··· DATA PROVIDED

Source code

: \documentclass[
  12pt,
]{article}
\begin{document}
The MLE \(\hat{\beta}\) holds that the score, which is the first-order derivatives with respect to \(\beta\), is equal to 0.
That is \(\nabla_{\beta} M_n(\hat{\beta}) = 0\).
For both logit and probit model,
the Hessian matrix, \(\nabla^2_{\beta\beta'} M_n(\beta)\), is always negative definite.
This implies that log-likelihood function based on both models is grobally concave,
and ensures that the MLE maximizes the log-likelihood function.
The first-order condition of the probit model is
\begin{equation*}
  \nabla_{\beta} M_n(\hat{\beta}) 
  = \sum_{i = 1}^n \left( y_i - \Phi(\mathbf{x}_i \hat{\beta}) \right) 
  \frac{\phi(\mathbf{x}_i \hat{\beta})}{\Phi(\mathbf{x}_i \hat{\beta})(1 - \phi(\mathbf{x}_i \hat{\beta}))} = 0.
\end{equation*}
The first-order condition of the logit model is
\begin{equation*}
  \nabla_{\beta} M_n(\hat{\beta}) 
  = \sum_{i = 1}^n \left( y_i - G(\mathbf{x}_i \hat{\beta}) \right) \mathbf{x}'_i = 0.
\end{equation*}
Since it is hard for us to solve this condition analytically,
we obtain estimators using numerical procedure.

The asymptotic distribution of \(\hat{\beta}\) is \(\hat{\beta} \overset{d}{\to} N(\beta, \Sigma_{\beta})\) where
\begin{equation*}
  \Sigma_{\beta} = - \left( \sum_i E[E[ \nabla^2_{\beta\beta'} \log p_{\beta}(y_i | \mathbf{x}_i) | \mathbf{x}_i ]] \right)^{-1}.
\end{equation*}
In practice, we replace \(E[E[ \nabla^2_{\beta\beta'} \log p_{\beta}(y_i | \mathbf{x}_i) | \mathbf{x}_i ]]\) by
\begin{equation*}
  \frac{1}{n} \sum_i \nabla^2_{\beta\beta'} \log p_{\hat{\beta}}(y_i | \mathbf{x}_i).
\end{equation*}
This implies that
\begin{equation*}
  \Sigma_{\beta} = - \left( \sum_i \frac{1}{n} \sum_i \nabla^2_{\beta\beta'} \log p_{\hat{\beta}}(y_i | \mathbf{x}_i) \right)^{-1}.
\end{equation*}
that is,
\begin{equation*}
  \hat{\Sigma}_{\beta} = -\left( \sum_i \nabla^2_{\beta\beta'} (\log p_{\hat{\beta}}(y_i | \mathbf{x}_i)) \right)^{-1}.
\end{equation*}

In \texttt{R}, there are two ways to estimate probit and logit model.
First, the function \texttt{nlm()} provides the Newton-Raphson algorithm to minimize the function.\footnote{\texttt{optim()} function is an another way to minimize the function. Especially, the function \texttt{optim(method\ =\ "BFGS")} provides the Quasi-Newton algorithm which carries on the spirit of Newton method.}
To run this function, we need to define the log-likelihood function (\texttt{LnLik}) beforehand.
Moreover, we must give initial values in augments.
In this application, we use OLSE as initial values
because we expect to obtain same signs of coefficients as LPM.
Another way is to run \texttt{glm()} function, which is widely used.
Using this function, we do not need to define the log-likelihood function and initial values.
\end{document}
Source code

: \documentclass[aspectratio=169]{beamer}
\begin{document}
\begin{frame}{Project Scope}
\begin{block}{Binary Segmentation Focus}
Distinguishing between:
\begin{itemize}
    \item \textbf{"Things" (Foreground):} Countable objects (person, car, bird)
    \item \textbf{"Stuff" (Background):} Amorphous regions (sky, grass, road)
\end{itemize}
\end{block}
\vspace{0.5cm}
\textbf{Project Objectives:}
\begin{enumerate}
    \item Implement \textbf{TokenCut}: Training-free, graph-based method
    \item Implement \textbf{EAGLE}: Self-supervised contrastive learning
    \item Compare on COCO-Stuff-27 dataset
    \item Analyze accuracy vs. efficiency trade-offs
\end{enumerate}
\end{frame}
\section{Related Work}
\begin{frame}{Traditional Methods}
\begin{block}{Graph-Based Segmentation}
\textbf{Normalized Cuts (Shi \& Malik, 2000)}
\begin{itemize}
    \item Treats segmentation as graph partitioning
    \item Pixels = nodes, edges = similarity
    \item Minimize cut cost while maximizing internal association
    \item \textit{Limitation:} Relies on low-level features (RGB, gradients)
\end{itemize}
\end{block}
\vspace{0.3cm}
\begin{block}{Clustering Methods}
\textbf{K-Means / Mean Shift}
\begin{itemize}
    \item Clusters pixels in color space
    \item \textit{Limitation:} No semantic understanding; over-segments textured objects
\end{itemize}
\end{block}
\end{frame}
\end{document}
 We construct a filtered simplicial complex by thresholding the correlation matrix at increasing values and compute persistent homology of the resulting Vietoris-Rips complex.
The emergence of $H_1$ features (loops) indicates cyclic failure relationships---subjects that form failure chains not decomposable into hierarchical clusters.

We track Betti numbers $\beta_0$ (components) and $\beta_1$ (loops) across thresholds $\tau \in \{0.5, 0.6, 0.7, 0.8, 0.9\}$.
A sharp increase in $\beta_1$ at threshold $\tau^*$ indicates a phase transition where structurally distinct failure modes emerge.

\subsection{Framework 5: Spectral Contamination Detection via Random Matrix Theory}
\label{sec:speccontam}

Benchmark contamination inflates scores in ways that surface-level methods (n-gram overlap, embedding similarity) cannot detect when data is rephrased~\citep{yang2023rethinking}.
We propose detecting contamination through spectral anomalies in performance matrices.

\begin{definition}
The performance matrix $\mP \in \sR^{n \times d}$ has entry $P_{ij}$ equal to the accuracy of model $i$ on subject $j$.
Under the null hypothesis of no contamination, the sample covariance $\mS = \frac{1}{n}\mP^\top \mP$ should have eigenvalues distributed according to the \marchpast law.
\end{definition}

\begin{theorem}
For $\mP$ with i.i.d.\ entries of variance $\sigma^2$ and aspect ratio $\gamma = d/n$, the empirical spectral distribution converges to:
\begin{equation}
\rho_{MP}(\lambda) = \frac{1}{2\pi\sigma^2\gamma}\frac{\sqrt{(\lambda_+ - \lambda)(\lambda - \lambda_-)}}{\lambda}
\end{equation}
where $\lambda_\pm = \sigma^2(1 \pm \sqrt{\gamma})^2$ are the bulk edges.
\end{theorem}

······

TRY IT:
Reproduce all the records shown above, unchanged.

RESPONSE:
Source code

: \documentclass[
  12pt,
]{article}
\begin{document}
The MLE \(\hat{\beta}\) holds that the score, which is the first-order derivatives with respect to \(\beta\), is equal to 0.
That is \(\nabla_{\beta} M_n(\hat{\beta}) = 0\).
For both logit and probit model,
the Hessian matrix, \(\nabla^2_{\beta\beta'} M_n(\beta)\), is always negative definite.
This implies that log-likelihood function based on both models is grobally concave,
and ensures that the MLE maximizes the log-likelihood function.
The first-order condition of the probit model is
\begin{equation*}
  \nabla_{\beta} M_n(\hat{\beta}) 
  = \sum_{i = 1}^n \left( y_i - \Phi(\mathbf{x}_i \hat{\beta}) \right) 
  \frac{\phi(\mathbf{x}_i \hat{\beta})}{\Phi(\mathbf{x}_i \hat{\beta})(1 - \phi(\mathbf{x}_i \hat{\beta}))} = 0.
\end{equation*}
The first-order condition of the logit model is
\begin{equation*}
  \nabla_{\beta} M_n(\hat{\beta}) 
  = \sum_{i = 1}^n \left( y_i - G(\mathbf{x}_i \hat{\beta}) \right) \mathbf{x}'_i = 0.
\end{equation*}
Since it is hard for us to solve this condition analytically,
we obtain estimators using numerical procedure.

The asymptotic distribution of \(\hat{\beta}\) is \(\hat{\beta} \overset{d}{\to} N(\beta, \Sigma_{\beta})\) where
\begin{equation*}
  \Sigma_{\beta} = - \left( \sum_i E[E[ \nabla^2_{\beta\beta'} \log p_{\beta}(y_i | \mathbf{x}_i) | \mathbf{x}_i ]] \right)^{-1}.
\end{equation*}
In practice, we replace \(E[E[ \nabla^2_{\beta\beta'} \log p_{\beta}(y_i | \mathbf{x}_i) | \mathbf{x}_i ]]\) by
\begin{equation*}
  \frac{1}{n} \sum_i \nabla^2_{\beta\beta'} \log p_{\hat{\beta}}(y_i | \mathbf{x}_i).
\end{equation*}
This implies that
\begin{equation*}
  \Sigma_{\beta} = - \left( \sum_i \frac{1}{n} \sum_i \nabla^2_{\beta\beta'} \log p_{\hat{\beta}}(y_i | \mathbf{x}_i) \right)^{-1}.
\end{equation*}
that is,
\begin{equation*}
  \hat{\Sigma}_{\beta} = -\left( \sum_i \nabla^2_{\beta\beta'} (\log p_{\hat{\beta}}(y_i | \mathbf{x}_i)) \right)^{-1}.
\end{equation*}

In \texttt{R}, there are two ways to estimate probit and logit model.
First, the function \texttt{nlm()} provides the Newton-Raphson algorithm to minimize the function.\footnote{\texttt{optim()} function is an another way to minimize the function. Especially, the function \texttt{optim(method\ =\ "BFGS")} provides the Quasi-Newton algorithm which carries on the spirit of Newton method.}
To run this function, we need to define the log-likelihood function (\texttt{LnLik}) beforehand.
Moreover, we must give initial values in augments.
In this application, we use OLSE as initial values
because we expect to obtain same signs of coefficients as LPM.
Another way is to run \texttt{glm()} function, which is widely used.
Using this function, we do not need to define the log-likelihood function and initial values.
\end{document}
Source code

: \documentclass[aspectratio=169]{beamer}
\begin{document}
\begin{frame}{Project Scope}
\begin{block}{Binary Segmentation Focus}
Distinguishing between:
\begin{itemize}
    \item \textbf{"Things" (Foreground):} Countable objects (person, car, bird)
    \item \textbf{"Stuff" (Background):} Amorphous regions (sky, grass, road)
\end{itemize}
\end{block}
\vspace{0.5cm}
\textbf{Project Objectives:}
\begin{enumerate}
    \item Implement \textbf{TokenCut}: Training-free, graph-based method
    \item Implement \textbf{EAGLE}: Self-supervised contrastive learning
    \item Compare on COCO-Stuff-27 dataset
    \item Analyze accuracy vs. efficiency trade-offs
\end{enumerate}
\end{frame}
\section{Related Work}
\begin{frame}{Traditional Methods}
\begin{block}{Graph-Based Segmentation}
\textbf{Normalized Cuts (Shi \& Malik, 2000)}
\begin{itemize}
    \item Treats segmentation as graph partitioning
    \item Pixels = nodes, edges = similarity
    \item Minimize cut cost while maximizing internal association
    \item \textit{Limitation:} Relies on low-level features (RGB, gradients)
\end{itemize}
\end{block}
\vspace{0.3cm}
\begin{block}{Clustering Methods}
\textbf{K-Means / Mean Shift}
\begin{itemize}
    \item Clusters pixels in color space
    \item \textit{Limitation:} No semantic understanding; over-segments textured objects
\end{itemize}
\end{block}
\end{frame}
\end{document}
 We construct a filtered simplicial complex by thresholding the correlation matrix at increasing values and compute persistent homology of the resulting Vietoris-Rips complex.
The emergence of $H_1$ features (loops) indicates cyclic failure relationships---subjects that form failure chains not decomposable into hierarchical clusters.

We track Betti numbers $\beta_0$ (components) and $\beta_1$ (loops) across thresholds $\tau \in \{0.5, 0.6, 0.7, 0.8, 0.9\}$.
A sharp increase in $\beta_1$ at threshold $\tau^*$ indicates a phase transition where structurally distinct failure modes emerge.

\subsection{Framework 5: Spectral Contamination Detection via Random Matrix Theory}
\label{sec:speccontam}

Benchmark contamination inflates scores in ways that surface-level methods (n-gram overlap, embedding similarity) cannot detect when data is rephrased~\citep{yang2023rethinking}.
We propose detecting contamination through spectral anomalies in performance matrices.

\begin{definition}
The performance matrix $\mP \in \sR^{n \times d}$ has entry $P_{ij}$ equal to the accuracy of model $i$ on subject $j$.
Under the null hypothesis of no contamination, the sample covariance $\mS = \frac{1}{n}\mP^\top \mP$ should have eigenvalues distributed according to the \marchpast law.
\end{definition}

\begin{theorem}
For $\mP$ with i.i.d.\ entries of variance $\sigma^2$ and aspect ratio $\gamma = d/n$, the empirical spectral distribution converges to:
\begin{equation}
\rho_{MP}(\lambda) = \frac{1}{2\pi\sigma^2\gamma}\frac{\sqrt{(\lambda_+ - \lambda)(\lambda - \lambda_-)}}{\lambda}
\end{equation}
where $\lambda_\pm = \sigma^2(1 \pm \sqrt{\gamma})^2$ are the bulk edges.
\end{theorem}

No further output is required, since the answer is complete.